Leonel Angel Coira, 7yr old prodigy signed By Real Madrid
How young is too young? How old is too old?
Is 7 the new 70, or vice-versa? Leonel Angel Coira signed with the Spanish club and will begin training Sept. 6, Madrid spokesman Juan Tapiador told The Associated Press on Monday. Is this too young?
Too young? Too old? These are the questions bouncing around the soccer world after two news reports at opposite ends of the age spectrum. In Spain, powerhouse Real Madrid has announced the signing of seven-year-old Leonel Angel Coira, a reputed prodigy from Argentina who has been living in Madrid with his father for the past three years. Coira, who goes by the nickname “Leo” like his hero and fellow Argentinean Lionel Messi, was picked up by Real Madrid after cross-town rival Atletico Madrid had shown interest in the boy.

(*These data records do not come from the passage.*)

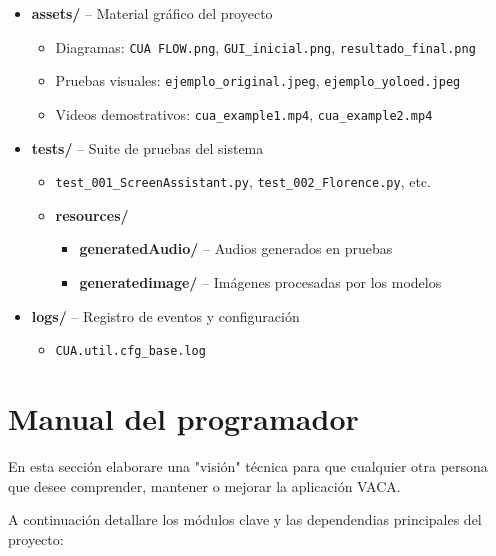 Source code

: \begin{itemize}
  \item \textbf{assets/} -- Material gráfico del proyecto
  \begin{itemize}
    \item Diagramas: \texttt{CUA FLOW.png}, \texttt{GUI\_inicial.png}, \texttt{resultado\_final.png}
    \item Pruebas visuales: \texttt{ejemplo\_original.jpeg}, \texttt{ejemplo\_yoloed.jpeg}
    \item Videos demostrativos: \texttt{cua\_example1.mp4}, \texttt{cua\_example2.mp4}
  \end{itemize}

  \item \textbf{tests/} -- Suite de pruebas del sistema
  \begin{itemize}
    \item \texttt{test\_001\_ScreenAssistant.py}, \texttt{test\_002\_Florence.py}, etc.
    \item \textbf{resources/}
    \begin{itemize}
      \item \textbf{generatedAudio/} -- Audios generados en pruebas
      \item \textbf{generatedimage/} -- Imágenes procesadas por los modelos
    \end{itemize}
  \end{itemize}

  \item \textbf{logs/} -- Registro de eventos y configuración
  \begin{itemize}
    \item \texttt{CUA.util.cfg\_base.log}
  \end{itemize}
\end{itemize}


\section{Manual del programador}

En esta sección elaborare una "visión" técnica para que cualquier otra persona que desee comprender, mantener o mejorar la aplicación VACA.

A continuación detallare los módulos clave y las dependendias principales del proyecto:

Clearly Real did not want to lose out on the possibility of matching arch-rival Barcelona with a golden boy from Argentina, even though Coira has several years to go before reaching the age that Messi was when he signed. According to the boy’s father Miguel Coira, who coaches a team in a Madrid suburb, Leonel tried out with both Real and Atletico but felt more comfortable with Real.

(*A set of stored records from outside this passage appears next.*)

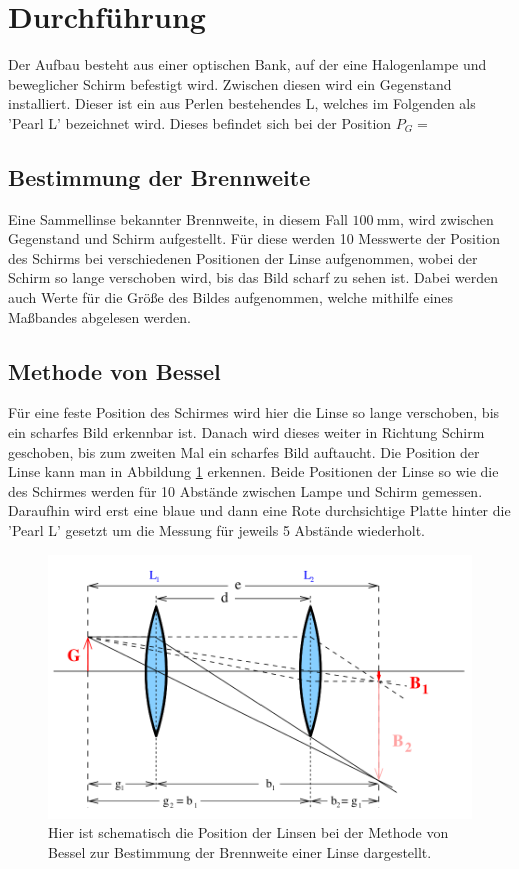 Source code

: \section{Durchführung}
\label{sec:Durchführung}
Der Aufbau besteht aus einer optischen Bank, auf der eine Halogenlampe und beweglicher Schirm befestigt wird. 
Zwischen diesen wird ein Gegenstand installiert. 
Dieser ist ein aus Perlen bestehendes L, welches im Folgenden als 'Pearl L' bezeichnet wird.
Dieses befindet sich bei der Position $P_G=                       $ %

\subsection{Bestimmung der Brennweite}
Eine Sammellinse bekannter Brennweite, in diesem Fall $\qty{100}{\milli\meter}$, wird zwischen Gegenstand und Schirm aufgestellt.
Für diese werden 10 Messwerte der Position des Schirms bei verschiedenen Positionen der Linse aufgenommen, wobei der Schirm so lange verschoben wird, bis das Bild scharf zu sehen ist.
Dabei werden auch Werte für die Größe des Bildes aufgenommen, welche mithilfe eines Maßbandes abgelesen werden.

\subsection{Methode von Bessel}
Für eine feste Position des Schirmes wird hier die Linse so lange verschoben, bis ein scharfes Bild erkennbar ist. 
Danach wird dieses weiter in Richtung Schirm geschoben, bis zum zweiten Mal ein scharfes Bild auftaucht.
Die Position der Linse kann man in Abbildung \ref{fig:Bessel} erkennen.
Beide Positionen der Linse so wie die des Schirmes werden für 10 Abstände zwischen Lampe und Schirm gemessen.
Daraufhin wird erst eine blaue und dann eine Rote durchsichtige Platte hinter die 'Pearl L' gesetzt um die Messung für jeweils 5 Abstände wiederholt.

\begin{figure}
    \includegraphics{../Bilder/Bessel.png}
    \caption{Hier ist schematisch die Position der Linsen bei der Methode von Bessel zur Bestimmung der Brennweite einer Linse dargestellt.}
    \label{fig:Bessel}
\end{figure}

Currently the young star-in-training will receive no salary and will be on a one-year renewable contract. It will be very interesting to see what happens when he begins training with the children’s team on September 6. We do know that the interest in this young boy has already resulted in multiple Facebook pages and postings.

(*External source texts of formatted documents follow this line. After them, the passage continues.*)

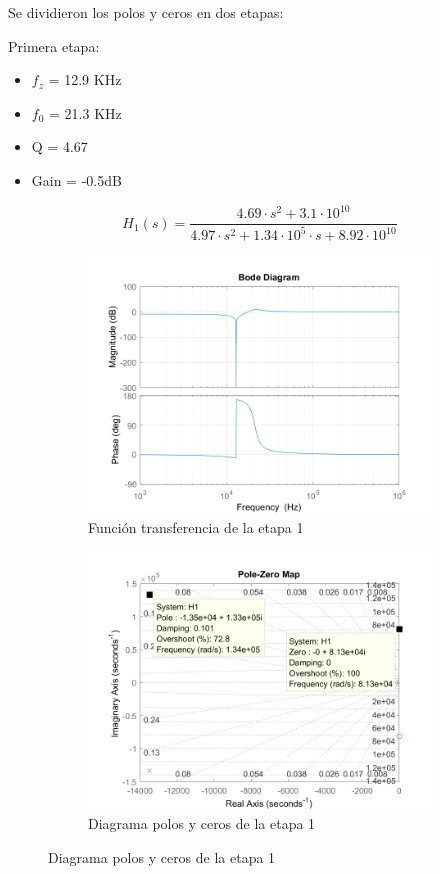 \documentclass[../../tc_tp5_main.tex]{subfiles}
\begin{document}
Se dividieron los polos y ceros en dos etapas:

Primera etapa:
\begin{itemize}
	\item $f_z$ = 12.9 KHz
	\item $f_0$ = 21.3 KHz
	\item Q = 4.67
	\item Gain = -0.5dB
\end{itemize}

\begin{equation}
H_1(s) = \frac{4.69\cdot s^2+3.1\cdot 10^{10}}{4.97\cdot s^2+1.34\cdot 10^5\cdot s + 8.92\cdot 10^{10}}
\end{equation}

\begin{figure}[H]	%
	\centering
	\begin{subfigure}[t]{0.7\textwidth}
		\centering
		\includegraphics[width=\textwidth]{imagenes/bode_etapa_1_calculo_pablo.png}
		\caption{Funci\'on transferencia de la etapa 1}
		\label{fig:ej3_H1_ideal}
	\end{subfigure}%
	\hfill%
	\begin{subfigure}[t]{0.7\textwidth}
		\centering
		\includegraphics[width=\textwidth]{imagenes/pz_etapa_1.png}
		\caption{Diagrama polos y ceros de la etapa 1}
		\label{fig:ej3_pz_etapa_1}
	\end{subfigure}
\end{figure}
\end{document}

At the opposite end of the age range is the news that 70-year-old Brazilian legend Pelé could come out of playing retirement for one last hurrah. The man many consider the greatest player ever would be on the pitch in Japan with the Brazilian club Santos for the FIFA Club World Cup. “I don’t doubt anything,” Santos’ marketing director Armeio Neto said in a statement. “It also depends on the coach. If Pele is a boost to the team, then why not?” Club president Luis Alvaro Ribeiro also seems open to the idea, if his team manager Muricy Ramalho feels Pelé would be a positive addition to the team.
A positive addition to the team, or to the team’s marketing? According to a number of pundits and bloggers, the “why not” would seem obvious and the possibility of Pelé being a positive addition on the field seems small. Andres Ehrli, a featured columnist with the website BleacherReport.com, not only questions the idea of putting Pelé on the field, even to take a penalty shot near the end of a game, but feels it would be detrimental to the credibility of the Club World Cup and an insult to the opposing team. “If I were Barcelona (or any of Santos' rivals, for that matter),” said Ehrli in his August 4 post, “I'd be downright offended if the opposing team were fielding old men against me. Regardless of whether they're named Pelé or not.”
So again the questions – too young/too old? Do we push seven-year-old kids into the spotlight before they are mature enough to handle it, even if they are the second coming of Lionel Messi?
Fun Fact: Barcelona signed Messi when he was a young soccer player at the Argentine club Newell's Old Boys. If Messi was signed as a young teenager, and obviously went on to earn the World Player of the Year award twice, perhaps soccer talent can be seen early on. Every team would like to discover a Messi who could help their team win 15 trophies, including three Champions League titles and five Spanish league championships.
Do we allow a septuagenarian who hasn’t played for over three decades back on the pitch because it might bump up the viewing audience for a tournament that is less well-known than the FIFA World Cup?
Are we in danger of losing what is important in this game in the name of revenue and ratings? Hopefully there will not be unpleasant results from either of these “experiments.”